Exercise aim: Reproduce the following records exactly from the line containing "2025 07 0913 55" onward, ending with the last line and including it.
··· Material for this exercise ···
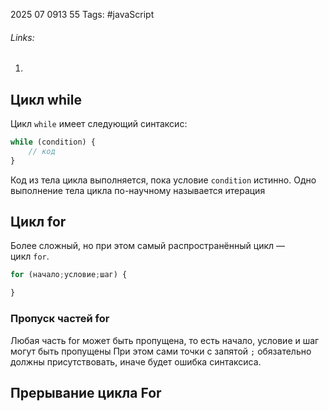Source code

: 2025 07 0913 55
Tags: #javaScript 
###### Links: 
1) 
## Цикл while
Цикл `while` имеет следующий синтаксис:
```js
while (condition) {
	// код
}
```
Код из тела цикла выполняется, пока условие `condition` истинно. Одно выполнение тела цикла по-научному называется итерация
## Цикл for
Более сложный, но при этом самый распространённый цикл — цикл `for`.
```js
for (начало;условие;шаг) {

}
```
### Пропуск частей for
Любая часть for может быть пропущена, то есть начало, условие и шаг могут быть пропущены
При этом сами точки с запятой `;` обязательно должны присутствовать, иначе будет ошибка синтаксиса.
## Прерывание цикла For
···
Exercise answer:
: 2025 07 0913 55
Tags: #javaScript 
###### Links: 
1) 
## Цикл while
Цикл `while` имеет следующий синтаксис:
```js
while (condition) {
	// код
}
```
Код из тела цикла выполняется, пока условие `condition` истинно. Одно выполнение тела цикла по-научному называется итерация
## Цикл for
Более сложный, но при этом самый распространённый цикл — цикл `for`.
```js
for (начало;условие;шаг) {

}
```
### Пропуск частей for
Любая часть for может быть пропущена, то есть начало, условие и шаг могут быть пропущены
При этом сами точки с запятой `;` обязательно должны присутствовать, иначе будет ошибка синтаксиса.
## Прерывание цикла For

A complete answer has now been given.